THE DATA:
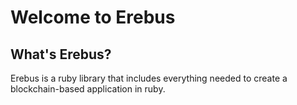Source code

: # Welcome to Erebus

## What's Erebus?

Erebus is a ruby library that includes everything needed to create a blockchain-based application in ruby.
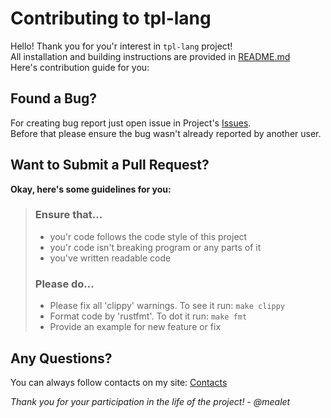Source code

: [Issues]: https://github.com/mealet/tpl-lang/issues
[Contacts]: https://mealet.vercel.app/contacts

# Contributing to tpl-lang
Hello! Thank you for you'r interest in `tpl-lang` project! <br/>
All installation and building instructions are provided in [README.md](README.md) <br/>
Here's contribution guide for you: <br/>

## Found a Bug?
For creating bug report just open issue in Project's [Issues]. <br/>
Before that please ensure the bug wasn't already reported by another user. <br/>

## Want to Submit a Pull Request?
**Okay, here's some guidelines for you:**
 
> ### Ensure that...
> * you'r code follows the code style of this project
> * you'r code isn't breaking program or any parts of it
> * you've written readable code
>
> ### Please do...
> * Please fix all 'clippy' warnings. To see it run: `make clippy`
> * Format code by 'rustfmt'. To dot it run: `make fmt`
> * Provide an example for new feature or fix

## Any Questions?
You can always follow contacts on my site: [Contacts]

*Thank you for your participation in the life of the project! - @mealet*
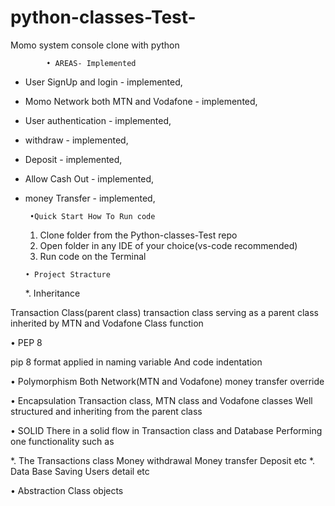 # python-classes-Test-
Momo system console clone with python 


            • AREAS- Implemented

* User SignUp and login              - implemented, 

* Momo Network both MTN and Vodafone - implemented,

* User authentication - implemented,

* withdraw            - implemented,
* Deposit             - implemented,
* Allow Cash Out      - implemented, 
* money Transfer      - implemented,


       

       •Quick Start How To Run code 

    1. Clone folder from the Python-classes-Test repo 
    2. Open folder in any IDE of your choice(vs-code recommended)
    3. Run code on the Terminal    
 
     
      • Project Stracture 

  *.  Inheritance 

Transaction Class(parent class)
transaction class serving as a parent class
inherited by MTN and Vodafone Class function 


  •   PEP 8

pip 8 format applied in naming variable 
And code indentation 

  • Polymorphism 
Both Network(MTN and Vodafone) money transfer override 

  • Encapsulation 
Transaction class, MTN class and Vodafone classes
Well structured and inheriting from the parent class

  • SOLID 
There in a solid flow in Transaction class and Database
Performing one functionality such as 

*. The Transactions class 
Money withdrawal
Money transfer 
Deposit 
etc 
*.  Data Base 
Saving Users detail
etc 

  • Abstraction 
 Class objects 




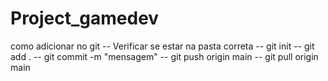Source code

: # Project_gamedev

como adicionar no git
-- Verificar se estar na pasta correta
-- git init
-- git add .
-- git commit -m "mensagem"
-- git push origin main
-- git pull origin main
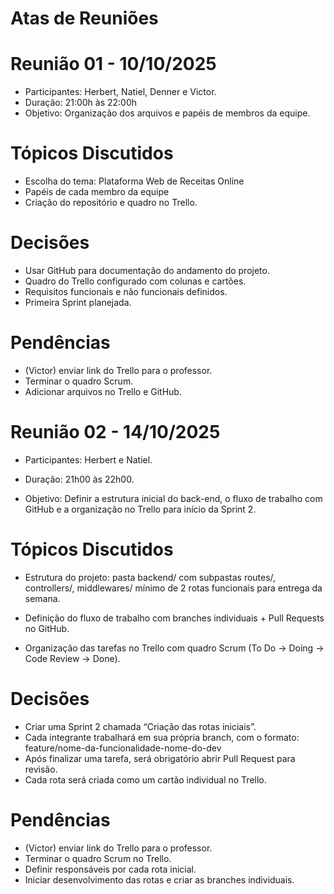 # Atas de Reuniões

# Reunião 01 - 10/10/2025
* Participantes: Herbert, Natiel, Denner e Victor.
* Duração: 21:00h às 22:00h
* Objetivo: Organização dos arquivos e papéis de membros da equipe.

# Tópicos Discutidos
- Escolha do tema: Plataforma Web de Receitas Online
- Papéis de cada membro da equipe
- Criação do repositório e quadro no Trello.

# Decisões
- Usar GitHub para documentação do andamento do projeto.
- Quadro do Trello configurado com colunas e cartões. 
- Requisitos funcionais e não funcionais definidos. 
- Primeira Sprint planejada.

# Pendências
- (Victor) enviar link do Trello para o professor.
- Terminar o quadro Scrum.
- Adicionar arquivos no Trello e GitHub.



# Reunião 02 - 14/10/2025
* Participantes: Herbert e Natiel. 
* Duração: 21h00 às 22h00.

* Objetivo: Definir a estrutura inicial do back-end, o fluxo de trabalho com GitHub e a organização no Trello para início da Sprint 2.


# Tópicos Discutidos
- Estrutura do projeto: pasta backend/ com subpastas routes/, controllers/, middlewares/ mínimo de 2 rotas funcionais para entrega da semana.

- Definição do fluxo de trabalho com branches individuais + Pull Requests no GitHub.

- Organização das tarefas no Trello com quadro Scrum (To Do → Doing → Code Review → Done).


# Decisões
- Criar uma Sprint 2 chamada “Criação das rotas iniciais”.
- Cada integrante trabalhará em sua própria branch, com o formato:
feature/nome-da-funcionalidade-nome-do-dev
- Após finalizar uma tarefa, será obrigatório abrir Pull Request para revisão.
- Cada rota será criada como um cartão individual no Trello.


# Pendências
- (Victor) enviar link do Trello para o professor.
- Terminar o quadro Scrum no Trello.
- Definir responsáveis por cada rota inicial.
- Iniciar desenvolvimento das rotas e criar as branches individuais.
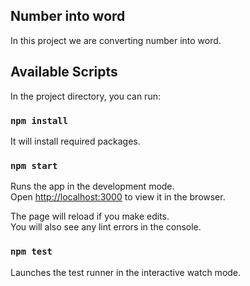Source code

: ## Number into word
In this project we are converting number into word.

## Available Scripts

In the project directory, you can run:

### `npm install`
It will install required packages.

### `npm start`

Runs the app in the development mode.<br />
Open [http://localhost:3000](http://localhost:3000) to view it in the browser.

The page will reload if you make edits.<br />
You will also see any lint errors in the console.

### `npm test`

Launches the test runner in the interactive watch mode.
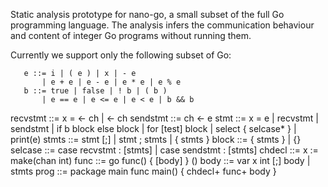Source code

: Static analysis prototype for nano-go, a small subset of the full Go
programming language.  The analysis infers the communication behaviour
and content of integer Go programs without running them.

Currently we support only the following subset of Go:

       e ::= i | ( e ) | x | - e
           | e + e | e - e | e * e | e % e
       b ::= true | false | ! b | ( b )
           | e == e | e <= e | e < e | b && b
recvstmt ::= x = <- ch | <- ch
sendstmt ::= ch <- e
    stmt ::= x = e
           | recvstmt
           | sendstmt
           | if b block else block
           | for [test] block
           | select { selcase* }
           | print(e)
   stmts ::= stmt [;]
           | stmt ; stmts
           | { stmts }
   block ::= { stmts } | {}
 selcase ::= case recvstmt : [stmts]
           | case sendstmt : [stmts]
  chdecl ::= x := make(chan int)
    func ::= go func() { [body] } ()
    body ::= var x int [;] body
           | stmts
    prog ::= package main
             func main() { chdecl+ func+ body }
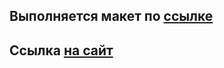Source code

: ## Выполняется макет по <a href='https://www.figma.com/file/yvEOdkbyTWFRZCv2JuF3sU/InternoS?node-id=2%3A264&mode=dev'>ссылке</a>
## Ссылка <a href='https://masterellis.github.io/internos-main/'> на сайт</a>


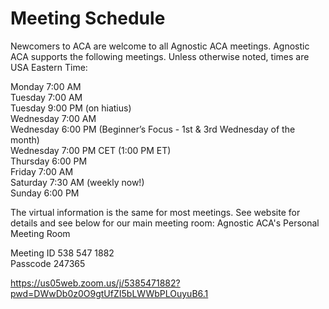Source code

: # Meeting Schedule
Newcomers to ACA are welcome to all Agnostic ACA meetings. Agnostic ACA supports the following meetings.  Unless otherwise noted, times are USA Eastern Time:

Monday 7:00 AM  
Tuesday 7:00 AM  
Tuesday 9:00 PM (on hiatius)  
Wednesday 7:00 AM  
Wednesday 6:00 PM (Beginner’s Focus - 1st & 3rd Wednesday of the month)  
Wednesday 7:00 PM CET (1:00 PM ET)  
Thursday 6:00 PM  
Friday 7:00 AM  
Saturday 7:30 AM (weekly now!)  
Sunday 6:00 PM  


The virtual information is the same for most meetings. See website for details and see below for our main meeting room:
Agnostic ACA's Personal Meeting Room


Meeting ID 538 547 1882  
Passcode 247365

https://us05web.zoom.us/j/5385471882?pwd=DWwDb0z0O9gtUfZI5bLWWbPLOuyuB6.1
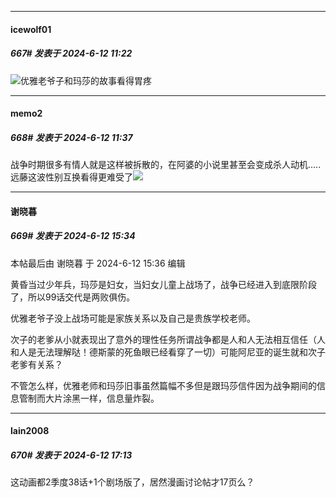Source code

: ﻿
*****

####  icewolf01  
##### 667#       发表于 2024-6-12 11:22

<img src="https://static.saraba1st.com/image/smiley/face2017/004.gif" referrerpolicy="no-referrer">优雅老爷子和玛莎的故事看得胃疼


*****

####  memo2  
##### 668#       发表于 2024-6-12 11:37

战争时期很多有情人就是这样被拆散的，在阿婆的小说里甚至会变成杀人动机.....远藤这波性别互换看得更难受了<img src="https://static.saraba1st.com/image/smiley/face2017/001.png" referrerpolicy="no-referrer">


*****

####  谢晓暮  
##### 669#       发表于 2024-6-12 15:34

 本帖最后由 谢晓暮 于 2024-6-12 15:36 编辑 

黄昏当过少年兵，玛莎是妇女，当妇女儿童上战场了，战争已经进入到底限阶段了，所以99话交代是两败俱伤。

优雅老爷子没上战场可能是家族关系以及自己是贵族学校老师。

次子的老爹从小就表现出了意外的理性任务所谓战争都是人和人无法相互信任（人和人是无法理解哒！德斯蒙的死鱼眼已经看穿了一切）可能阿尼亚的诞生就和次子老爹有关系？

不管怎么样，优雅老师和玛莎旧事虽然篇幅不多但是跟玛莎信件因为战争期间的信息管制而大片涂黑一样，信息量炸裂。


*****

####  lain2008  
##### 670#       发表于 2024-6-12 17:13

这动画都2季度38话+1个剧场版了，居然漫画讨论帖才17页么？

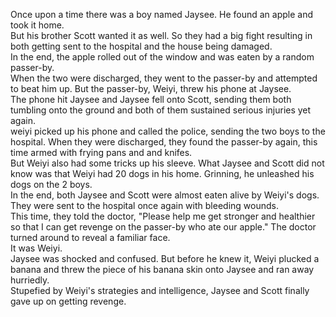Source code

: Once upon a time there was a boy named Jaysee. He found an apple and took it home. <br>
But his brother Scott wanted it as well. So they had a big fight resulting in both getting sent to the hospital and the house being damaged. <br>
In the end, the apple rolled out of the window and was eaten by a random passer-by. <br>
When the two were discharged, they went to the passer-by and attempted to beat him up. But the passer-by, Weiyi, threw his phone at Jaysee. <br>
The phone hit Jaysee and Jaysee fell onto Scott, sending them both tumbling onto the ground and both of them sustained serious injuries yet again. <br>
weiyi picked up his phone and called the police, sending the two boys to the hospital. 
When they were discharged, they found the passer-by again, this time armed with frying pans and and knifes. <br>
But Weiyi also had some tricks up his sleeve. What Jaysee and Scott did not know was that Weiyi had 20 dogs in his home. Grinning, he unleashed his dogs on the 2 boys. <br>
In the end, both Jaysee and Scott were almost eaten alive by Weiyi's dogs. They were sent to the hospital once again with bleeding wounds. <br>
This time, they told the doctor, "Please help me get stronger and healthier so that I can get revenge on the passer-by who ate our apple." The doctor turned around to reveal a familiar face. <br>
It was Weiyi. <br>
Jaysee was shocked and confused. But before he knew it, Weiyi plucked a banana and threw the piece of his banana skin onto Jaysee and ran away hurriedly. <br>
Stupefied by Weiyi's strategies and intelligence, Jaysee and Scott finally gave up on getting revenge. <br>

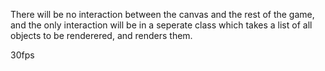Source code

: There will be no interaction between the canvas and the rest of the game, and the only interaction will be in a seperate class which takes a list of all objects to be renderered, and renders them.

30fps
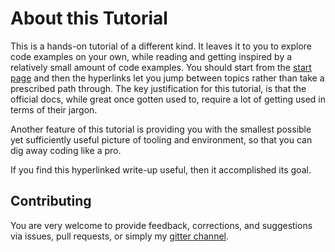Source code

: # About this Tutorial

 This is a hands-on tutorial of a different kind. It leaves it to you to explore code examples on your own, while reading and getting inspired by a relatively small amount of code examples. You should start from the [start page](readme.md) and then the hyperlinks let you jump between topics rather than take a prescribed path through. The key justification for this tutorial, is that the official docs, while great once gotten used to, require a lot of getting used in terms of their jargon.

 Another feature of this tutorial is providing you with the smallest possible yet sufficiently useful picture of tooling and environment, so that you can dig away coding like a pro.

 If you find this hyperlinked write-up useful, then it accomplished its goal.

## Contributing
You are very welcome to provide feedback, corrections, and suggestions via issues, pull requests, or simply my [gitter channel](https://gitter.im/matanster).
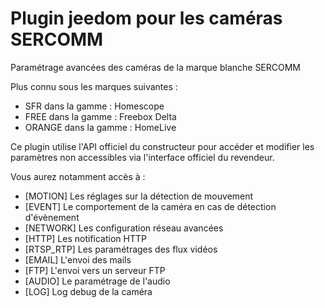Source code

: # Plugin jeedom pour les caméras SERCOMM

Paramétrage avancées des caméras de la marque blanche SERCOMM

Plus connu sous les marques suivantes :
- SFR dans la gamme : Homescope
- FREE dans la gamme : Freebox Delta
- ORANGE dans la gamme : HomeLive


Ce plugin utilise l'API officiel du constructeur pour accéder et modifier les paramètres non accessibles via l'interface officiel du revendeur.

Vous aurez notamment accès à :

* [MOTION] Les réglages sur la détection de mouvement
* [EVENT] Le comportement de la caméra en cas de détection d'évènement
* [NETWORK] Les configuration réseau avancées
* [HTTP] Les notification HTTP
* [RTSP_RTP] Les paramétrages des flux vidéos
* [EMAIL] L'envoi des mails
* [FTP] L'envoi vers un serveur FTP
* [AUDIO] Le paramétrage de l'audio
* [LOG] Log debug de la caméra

DIRECTIONS FOR THIS TASK:
Only a number is expected here: the count of lines in the listing that hold the string "arquivos".

SOLUTION TO THE EXERCISE:
2